What would settle it
Measure the actual loss after fine-tuning a model on a new small dataset and check whether the loss matches the value predicted by plugging the model size and dataset size into the reported power-law formula for effective transferred data.
read the original abstract
We study empirical scaling laws for transfer learning between distributions in an unsupervised, fine-tuning setting. When we train increasingly large neural networks from-scratch on a fixed-size dataset, they eventually become data-limited and stop improving in performance (cross-entropy loss). When we do the same for models pre-trained on a large language dataset, the slope in performance gains is merely reduced rather than going to zero. We calculate the effective data "transferred" from pre-training by determining how much data a transformer of the same size would have required to achieve the same loss when training from scratch. In other words, we focus on units of data while holding everything else fixed. We find that the effective data transferred is described well in the low data regime by a power-law of parameter count and fine-tuning dataset size. We believe the exponents in these power-laws correspond to measures of the generality of a model and proximity of distributions (in a directed rather than symmetric sense). We find that pre-training effectively multiplies the fine-tuning dataset size. Transfer, like overall performance, scales predictably in terms of parameters, data, and compute.
Editorial analysis
A structured set of objections, weighed in public.
Referee Report
Summary. The manuscript studies empirical scaling laws for transfer learning in an unsupervised fine-tuning setting for transformers. It shows that pre-trained models continue improving with fine-tuning data in regimes where from-scratch models plateau due to data limits. Effective data transferred from pre-training is computed by inverting the from-scratch loss-versus-data curve to find the D_eff that would produce the observed fine-tuned loss for the same model size. This D_eff is reported to follow a power-law dependence on parameter count and fine-tuning dataset size in the low-data regime, with the interpretation that pre-training multiplies the fine-tuning data and that the exponents measure generality and distribution proximity.
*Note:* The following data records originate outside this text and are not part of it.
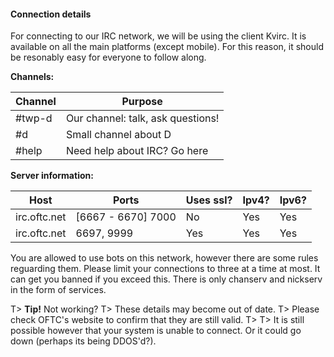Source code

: #### Connection details
For connecting to our IRC network, we will be using the client Kvirc. It is available on all the main platforms (except mobile). For this reason, it should be resonably easy for everyone to follow along.

**Channels:**

| Channel | Purpose |
|--------------|-------------|
| #twp-d   | Our channel: talk, ask questions! |
| #d          | Small channel about D |
| #help     | Need help about IRC? Go here |

**Server information:**

| Host          | Ports                         | Uses ssl? | Ipv4? | Ipv6? |
|-----------------|-------------------------------|---------------|---------|----------|
| irc.oftc.net | [6667 - 6670] 7000 | No            | Yes   | Yes     |
| irc.oftc.net | 6697, 9999              | Yes           | Yes   | Yes     |

You are allowed to use bots on this network, however there are some rules reguarding them.
Please limit your connections to three at a time at most. It can get you banned if you exceed this.
There is only chanserv and nickserv in the form of services.

T> **Tip!** Not working?
T> These details may become out of date.
T> Please check OFTC's website to confirm that they are still valid.
T> 
T> It is still possible however that your system is unable to connect. Or it could go down (perhaps its being DDOS'd?).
Significance. If the central results hold after addressing the inversion assumptions, the work supplies a data-centric, quantitative description of transfer that extends existing scaling-law analyses and could guide decisions on pre-training compute allocation versus fine-tuning data. The focus on low-data regime and the explicit power-law form for effective transferred data are useful contributions, though they rest on the validity of treating from-scratch curves as an invertible baseline.
major comments (2)
- [Effective data calculation (described in abstract and methods)] The effective-data inversion (L_scratch(N, D_eff) = L_finetune(N, D_ft)) is the load-bearing step for all subsequent power-law claims. The manuscript provides no diagnostics that the power-law regime, exponents, or location remain unchanged when training begins from a pre-trained checkpoint rather than random initialization; differing optimization trajectories or effective capacity could systematically bias D_eff. This assumption is not tested and directly affects the claim that pre-training multiplies fine-tuning data.
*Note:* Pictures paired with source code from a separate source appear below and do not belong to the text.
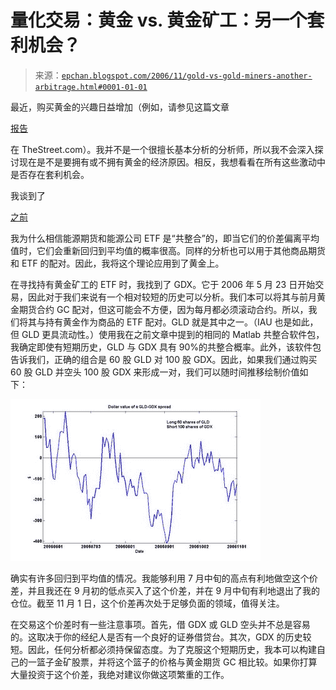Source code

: <!--yml

分类：未分类

日期：2024 年 05 月 12 日 19:28:06

-->

# 量化交易：黄金 vs. 黄金矿工：另一个套利机会？

> 来源：[`epchan.blogspot.com/2006/11/gold-vs-gold-miners-another-arbitrage.html#0001-01-01`](http://epchan.blogspot.com/2006/11/gold-vs-gold-miners-another-arbitrage.html#0001-01-01)

最近，购买黄金的兴趣日益增加（例如，请参见这篇文章

[报告](http://www.thestreet.com/_yahoo/markets/commodities/10319196.html)[](http://www.thestreet.com/_yahoo/markets/commodities/10319196.html)

在 TheStreet.com）。我并不是一个很擅长基本分析的分析师，所以我不会深入探讨现在是不是要拥有或不拥有黄金的经济原因。相反，我想看看在所有这些激动中是否存在套利机会。

我谈到了

[之前](http://epchan.blogspot.com/2006/10/arbitrage-trade-between-energy-stocks.html)

我为什么相信能源期货和能源公司 ETF 是“共整合”的，即当它们的价差偏离平均值时，它们会重新回归到平均值的概率很高。同样的分析也可以用于其他商品期货和 ETF 的配对。因此，我将这个理论应用到了黄金上。

在寻找持有黄金矿工的 ETF 时，我找到了 GDX。它于 2006 年 5 月 23 日开始交易，因此对于我们来说有一个相对较短的历史可以分析。我们本可以将其与前月黄金期货合约 GC 配对，但这可能会不方便，因为每月都必须滚动合约。所以，我们将其与持有黄金作为商品的 ETF 配对。GLD 就是其中之一。（IAU 也是如此，但 GLD 更具流动性。）使用我在之前文章中提到的相同的 Matlab 共整合软件包，我确定即使有短期历史，GLD 与 GDX 具有 90%的共整合概率。此外，该软件包告诉我们，正确的组合是 60 股 GLD 对 100 股 GDX。因此，如果我们通过购买 60 股 GLD 并空头 100 股 GDX 来形成一对，我们可以随时间推移绘制价值如下：

![](img/9d2cab2b3e7f0963212c0c85ce5f987a.png)

确实有许多回归到平均值的情况。我能够利用 7 月中旬的高点有利地做空这个价差，并且我还在 9 月初的低点买入了这个价差，并在 9 月中旬有利地退出了我的仓位。截至 11 月 1 日，这个价差再次处于足够负面的领域，值得关注。

在交易这个价差时有一些注意事项。首先，借 GDX 或 GLD 空头并不总是容易的。这取决于你的经纪人是否有一个良好的证券借贷台。其次，GDX 的历史较短。因此，任何分析都必须持保留态度。为了克服这个短期历史，我本可以构建自己的一篮子金矿股票，并将这个篮子的价格与黄金期货 GC 相比较。如果你打算大量投资于这个价差，我绝对建议你做这项繁重的工作。
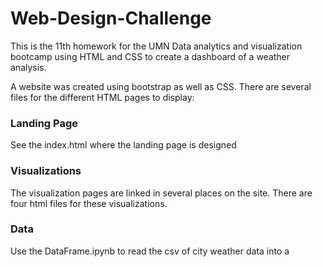 # Web-Design-Challenge
This is the 11th homework for the UMN Data analytics and visualization bootcamp using HTML and CSS to create a dashboard of a weather analysis. 

A website was created using bootstrap as well as CSS. 
There are several files for the different HTML pages to display:

### Landing Page
See the index.html where the landing page is designed

### Visualizations
The visualization pages are linked in several places on the site. There are four html files for these visualizations.

### Data
Use the DataFrame.ipynb to read the csv of city weather data into a 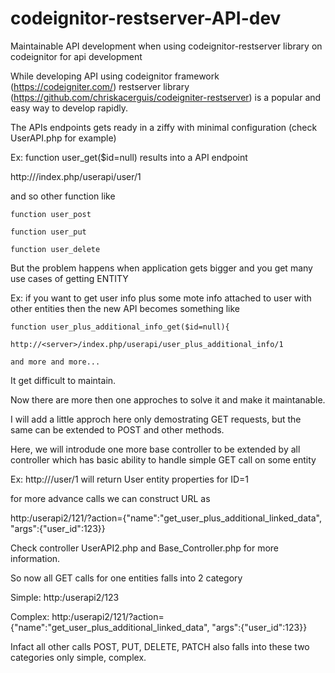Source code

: # codeignitor-restserver-API-dev
Maintainable API development when using codeignitor-restserver library on codeignitor for api development


While developing API using codeignitor framework (https://codeigniter.com/) restserver library
(https://github.com/chriskacerguis/codeigniter-restserver) is a popular and easy way to develop rapidly.

The APIs endpoints gets ready in a ziffy with minimal configuration (check UserAPI.php for example)
  
  Ex: 
  function user_get($id=null) results into a API endpoint 
  
  http://<server>/index.php/userapi/user/1

and so other function like 
  
    function user_post
    
    function user_put
    
    function user_delete
    

But the problem happens when application gets bigger and you get many use cases of getting ENTITY 

Ex: if you want to get user info plus some mote info attached to user with other entities then the new API becomes something like 
  
    function user_plus_additional_info_get($id=null){
    
    http://<server>/index.php/userapi/user_plus_additional_info/1
    
    and more and more...

It get difficult to maintain.

Now there are more then one approches to solve it and make it maintanable.

I will add a little approch here only demostrating GET requests, but the same can be extended to POST and other methods.

Here, we will introdude one more base controller to be extended by all controller which has basic ability to handle simple GET call on some entity

  Ex: http://<server>/user/1 will return User entity properties for ID=1
  
for more advance calls we can construct URL as 

  http:<server>/userapi2/121/?action={"name":"get_user_plus_additional_linked_data", "args":{"user_id":123}}
    
  Check controller UserAPI2.php and Base_Controller.php for more information.

So now all GET calls for one entities falls into 2 category

  Simple: http:<server>/userapi2/123
  
  Complex: http:<server>/userapi2/121/?action={"name":"get_user_plus_additional_linked_data", "args":{"user_id":123}}
  
Infact all other calls POST, PUT, DELETE, PATCH also falls into these two categories only simple, complex.




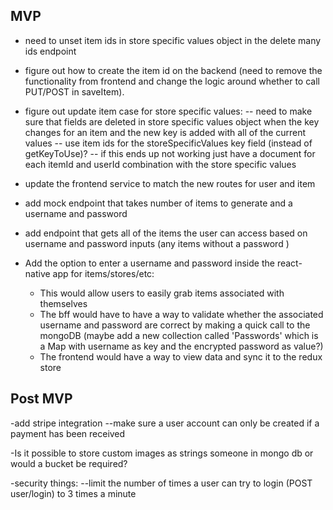 ## MVP
- need to unset item ids in store specific values object in the delete many ids endpoint
- figure out how to create the item id on the backend (need to remove the functionality from frontend and change the logic around whether to call PUT/POST in saveItem).

- figure out update item case for store specific values:
    -- need to make sure that fields are deleted in store specific values object when the key changes for an item and the new key is added with all of the current values
    -- use item ids for the storeSpecificValues key field (instead of getKeyToUse)?
    -- if this ends up not working just have a document for each itemId and userId combination with the store specific values

- update the frontend service to match the new routes for user and item
- add mock endpoint that takes number of items to generate and a username and password
- add endpoint that gets all of the items the user can access based on username and password inputs (any items without a password )
- Add the option to enter a username and password inside the react-native app for items/stores/etc:
    - This would allow users to easily grab items associated with themselves
    - The bff would have to have a way to validate whether the associated username and password are correct by making a quick call to the mongoDB (maybe add a new collection called 'Passwords' which is a Map with username as key and the encrypted password as value?)
    - The frontend would have a way to view data and sync it to the redux store

## Post MVP
-add stripe integration
    --make sure a user account can only be created if a payment has been received

-Is it possible to store custom images as strings someone in mongo db or would a bucket be required?

-security things:
    --limit the number of times a user can try to login (POST user/login) to 3 times a minute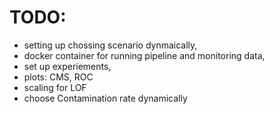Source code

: # TODO:

- setting up chossing scenario dynmaically, 
- docker container for running pipeline and monitoring data, 
- set up experiements, 
- plots: CMS, ROC
- scaling for LOF
- choose Contamination rate dynamically
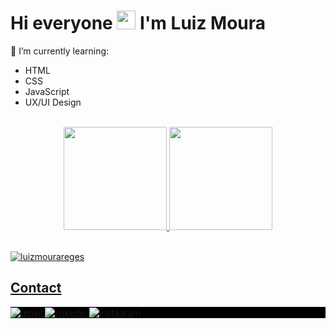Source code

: <h1 align="left">Hi everyone <img src="https://raw.githubusercontent.com/kaueMarques/kaueMarques/master/hi.gif" height="30px"> I'm Luiz Moura</h1>

🎯 I’m currently learning:
<ul>
  <li>HTML</li>
  <li>CSS</li>
  <li>JavaScript</li>
  <li>UX/UI Design</li>
</ul>

<br>

<div align="center">
<a href="https://github.com/luizmourareges">
<img height="165em" src="https://github-readme-stats.vercel.app/api?username=luizmourareges&show_icons=true&theme=vision-friendly-dark&include_all_commits=true&count_private=true"/>
<img height="165em" src="https://github-readme-stats.vercel.app/api/top-langs/?username=luizmourareges&layout=compact&langs_count=7&theme=vision-friendly-dark"/>
 </div>

<br> 
  
<p align="left"> <img src="https://komarev.com/ghpvc/?username=luizmourareges&label=Profile%20views&color=orange&style=for-the-badge" alt="luizmourareges"/></p>
  
  
## Contact

<p align="left" style="background:black">
 <a href="mailto:luizmourareges@gmail.com" target="_blank">
  <img align="center" src="https://img.shields.io/badge/-luizmourareges-inactive?color=black&style=for-the-badge&logo=gmail" alt="gmail"/>
</a>
<a href="https://linkedin.com/in/luiz-moura-23b8921a4/" target="_blank">
  <img align="center" src="https://img.shields.io/badge/-luizmoura-inactive?color=black&style=for-the-badge&logo=linkedin" alt="linkedin"/>
</a>
<a href="https://instagram.com/louizmoura" target="_blank">
 <img align="center" src="https://img.shields.io/badge/-louizmoura-inactive?color=black&style=for-the-badge&logo=instagram" alt="instagram"/>
</a>
</p>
- [Results on effective transferred data] The power-law fit to effective data in the low-data regime is presented without error bars on the fitted exponents, without the exact functional form or regression procedure used for the from-scratch baseline, and without comparisons to alternative forms (e.g., log or saturating functions). These omissions make it impossible to assess how well the power law actually describes the data or how sensitive the reported exponents are to fitting choices.
minor comments (2)
- [Notation and definitions] Notation for D_eff and the power-law exponents should be introduced with explicit equations early in the text to improve readability when the same symbols appear in later figures and interpretations.
- [Figures] Several loss-curve figures would be clearer if they overlaid the from-scratch and fine-tuned curves on identical axes with explicit indication of the inversion points used to obtain D_eff.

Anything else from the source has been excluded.